Ethically, do what feels right to you. In short, the answers all lie within
you.
2)
Socialist
humanism: This was a
reaction to liberalism, and manifested itself as socialism and communism: stop
obsessing about yourself alone; care about others as well. Let the “socialist
parties and trade unions decipher the world for us”.
3)
Evolutionary
humanism: This variant
felt that the sensitivity of the other two was going overboard. Rooted in
Darwin’s evolutionary theory, it believed that conflict was good, as it
resulted in a fitter, stronger group. Some humans are superior; to insist
otherwise is to evade the truth.
Ultimately,
post-World War II, liberalism incorporated some of the ideas of socialism and
that is what came to be called “liberal democracy”. By definition, that is a
left leaning perspective. But, Harari as warns:
“Just as Stalin’s gulags do not nullify
every socialist idea and argument, so too the horrors of Nazism should not
blind us to whatever insights evolutionary humanism might offer.”
Today, the
difference is stark in how the three strands deal with the real world:
“Whereas liberals tiptoe around the
minefield of cultural comparisons, fearful of committing some politically
incorrect faux pas, and whereas socialists leave it to the party to find the
right path through the minefield, evolutionary humanists gleefully jump right
in, setting off all the mines and relishing the mayhem.”
And perhaps
therein lies the answer to the question that Desai worries about. Did the left
leaning liberal nature of democracy take things so far that the right has now
become attractive to more and more? But whether this is heralding a fundamental
shift in the very nature of democracy or it is just a correction of a leftist
tilt that had gone too far, only time can tell.

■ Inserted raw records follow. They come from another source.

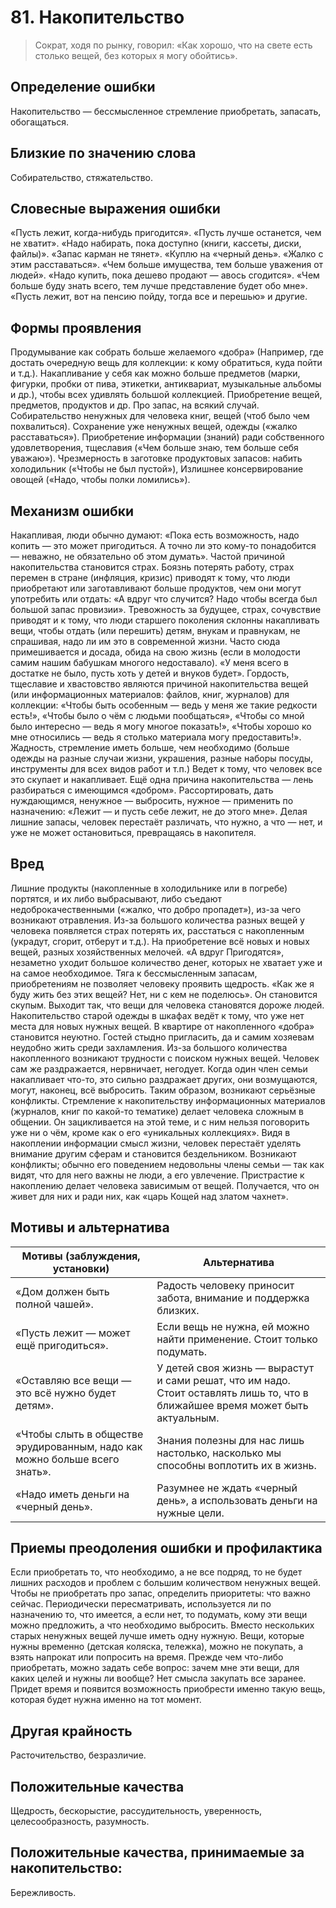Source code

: # 81. Накопительство
>Сократ, ходя по рынку, говорил:
«Как хорошо, что на свете есть столько 
вещей, без которых я могу обойтись».

## Определение ошибки
Накопительство — бессмысленное стремление приобретать, запасать, обогащаться.

## Близкие по значению слова
Собирательство, стяжательство.

## Словесные выражения ошибки
«Пусть лежит, когда-нибудь пригодится».
«Пусть лучше останется, чем не хватит».
«Надо набирать, пока доступно (книги, кассеты, диски, файлы)».
«Запас карман не тянет».
«Куплю на «черный день».
«Жалко с этим расставаться».
«Чем больше имущества, тем больше уважения от людей».
«Надо купить, пока дешево продают — авось сгодится».
«Чем больше буду знать всего, тем лучше представление будет обо мне».
«Пусть лежит, вот на пенсию пойду, тогда все и перешью» и другие.

## Формы проявления
Продумывание как собрать больше желаемого «добра» (Например, где достать очередную вещь для коллекции: к кому обратиться, куда пойти и т.д.).
Накапливание у себя как можно больше предметов (марки, фигурки, пробки от пива, этикетки, антиквариат, музыкальные альбомы и др.), чтобы всех удивлять большой коллекцией.
Приобретение вещей, предметов, продуктов и др. Про запас, на всякий случай.
Собирательство ненужных для человека книг, вещей (чтоб было чем похвалиться).
Сохранение уже ненужных вещей, одежды («жалко расставаться»).
Приобретение информации (знаний) ради собственного удовлетворения, тщеславия («Чем больше знаю, тем больше себя уважаю»).
Чрезмерность в заготовке продуктовых запасов: набить холодильник («Чтобы не был пустой»),
Излишнее консервирование овощей («Надо, чтобы полки ломились»).

## Механизм ошибки
Накапливая, люди обычно думают: «Пока есть возможность, надо копить — это может пригодиться. А точно ли это кому-то понадобится — неважно, не обязательно об этом думать».
Частой причиной накопительства становится страх. Боязнь потерять работу, страх перемен в стране (инфляция, кризис) приводят к тому, что люди приобретают или заготавливают больше продуктов, чем они могут употребить или отдать: «А вдруг что случится? Надо чтобы всегда был большой запас провизии».
Тревожность за будущее, страх, сочувствие приводят и к тому, что люди старшего поколения склонны накапливать вещи, чтобы отдать (или перешить) детям, внукам и правнукам, не спрашивая, надо ли им это в современной жизни. Часто сюда примешивается и досада, обида на свою жизнь (если в молодости самим нашим бабушкам многого недоставало). «У меня всего в достатке не было, пусть хоть у детей и внуков будет».
Гордость, тщеславие и хвастовство являются причиной накопительства вещей (или информационных материалов: файлов, книг, журналов) для коллекции: «Чтобы быть особенным — ведь у меня же такие редкости есть!», «Чтобы было о чём с людьми пообщаться», «Чтобы со мной было интересно — ведь я могу многое показать!», «Чтобы хорошо ко мне относились — ведь я столько материала могу предоставить!».
Жадность, стремление иметь больше, чем необходимо (больше одежды на разные случаи жизни, украшения, разные наборы посуды, инструменты для всех видов работ и т.п.) Ведет к тому, что человек все это скупает и накапливает.
Ещё одна причина накопительства — лень разбираться с имеющимся «добром». Рассортировать, дать нуждающимся, ненужное — выбросить, нужное — применить по назначению: «Лежит — и пусть себе лежит, не до этого мне».
Делая лишние запасы, человек перестаёт различать, что нужно, а что — нет, и уже не может остановиться, превращаясь в накопителя.

## Вред
Лишние продукты (накопленные в холодильнике или в погребе) портятся, и их либо выбрасывают, либо съедают недоброкачественными («жалко, что добро пропадет»), из-за чего возникают отравления.
Из-за большого количества разных вещей у человека появляется страх потерять их, расстаться с накопленным (украдут, сгорит, отберут и т.д.).
На приобретение всё новых и новых вещей, разных хозяйственных мелочей. «А вдруг
Пригодятся», незаметно уходит большое количество денег, которых не хватает уже и на самое необходимое.
Тяга к бессмысленным запасам, приобретениям не позволяет человеку проявить щедрость. «Как же я буду жить без этих вещей? Нет, ни с кем не поделюсь». Он становится скупым. Выходит так, что вещи для человека становятся дороже людей.
Накопительство старой одежды в шкафах ведёт к тому, что уже нет места для новых нужных вещей.
В квартире от накопленного «добра» становится неуютно. Гостей стыдно пригласить, да и самим хозяевам неудобно жить среди захламления.
Из-за большого количества накопленного возникают трудности с поиском нужных вещей. Человек сам же раздражается, нервничает, негодует.
Когда один член семьи накапливает что-то, это сильно раздражает других, они возмущаются, могут, наконец, всё выбросить. Таким образом, возникают серьёзные конфликты.
Стремление к накопительству информационных материалов (журналов, книг по какой-то тематике) делает человека сложным в общении. Он зацикливается на этой теме, и с ним нельзя поговорить уже ни о чём, кроме как о его «уникальных коллекциях».
Видя в накоплении информации смысл жизни, человек перестаёт уделять внимание другим сферам и становится бездельником. Возникают конфликты; обычно его поведением недовольны члены семьи — так как видят, что для него важны не люди, а его увлечение.
Пристрастие к накоплению делает человека зависимым от вещей. Получается, что он живет для них и ради них, как «царь Кощей над златом чахнет».

## Мотивы и альтернатива
Мотивы (заблуждения, установки) | Альтернатива
---|---
«Дом должен быть полной чашей».	| Радость человеку приносит забота, внимание и поддержка близких.
«Пусть лежит — может ещё пригодиться». | Если вещь не нужна, ей можно найти применение. Стоит только подумать.
«Оставляю все вещи — это всё нужно будет детям». | У детей своя жизнь — вырастут и сами решат, что им надо. Стоит оставлять лишь то, что в ближайшее время может быть актуальным.
«Чтобы слыть в обществе эрудированным, надо как можно больше всего знать». | Знания полезны для нас лишь настолько, насколько мы способны воплотить их в жизнь.
«Надо иметь деньги на «черный день». | Разумнее не ждать «черный день», а использовать деньги на нужные цели.

## Приемы преодоления ошибки и профилактика
Если приобретать то, что необходимо, а не все подряд, то не будет лишних расходов и проблем с большим количеством ненужных вещей.
Чтобы не приобретать про запас, определить приоритеты: что важно сейчас.
Периодически пересматривать, используется ли по назначению то, что имеется, а если нет, то подумать, кому эти вещи можно предложить, а что необходимо выбросить. Вместо нескольких старых ненужных вещей лучше иметь одну нужную.
Вещи, которые нужны временно (детская коляска, тележка), можно не покупать, а взять напрокат или попросить на время.
Прежде чем что-либо приобретать, можно задать себе вопрос: зачем мне эти вещи, для каких целей и нужны ли вообще?
Нет смысла закупать все заранее. Придет время и появится возможность приобрести именно такую вещь, которая будет нужна именно на тот момент.

## Другая крайность
Расточительство, безразличие.

## Положительные качества
Щедрость, бескорыстие, рассудительность, уверенность, целесообразность, разумность.

## Положительные качества, принимаемые за накопительство:
Бережливость.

Yes, you are right, only time can tell.
ReplyDeleteBut your question in the previous line, "Did the left leaning liberal nature of democracy take things so far that the right has now become attractive to more and more?" holds the answer most probably. Whenever left leanings become too much of a burden, a course correction has to happen, if we imagine a working and fair democracy. That is what may be happening now everywhere.
Of course that need not mean that the rightist leaning is going to be permanent either, if again we assume, a working and fair democracy. The oscillation will have to start to favor the opposite movement some time.
Since I am no leftist or rightist (even though I am center to left purely because I have feeling for the downtrodden and not because I am any communist or socialist, which are political) I do not like the idea of too much and too unfair leaning either to the left or to the right. Hence I favor continuous or even quantum course corrections whenever needed. In any case like the Buddhists, I too believe, everything is flux and there can never be permanence of any kind.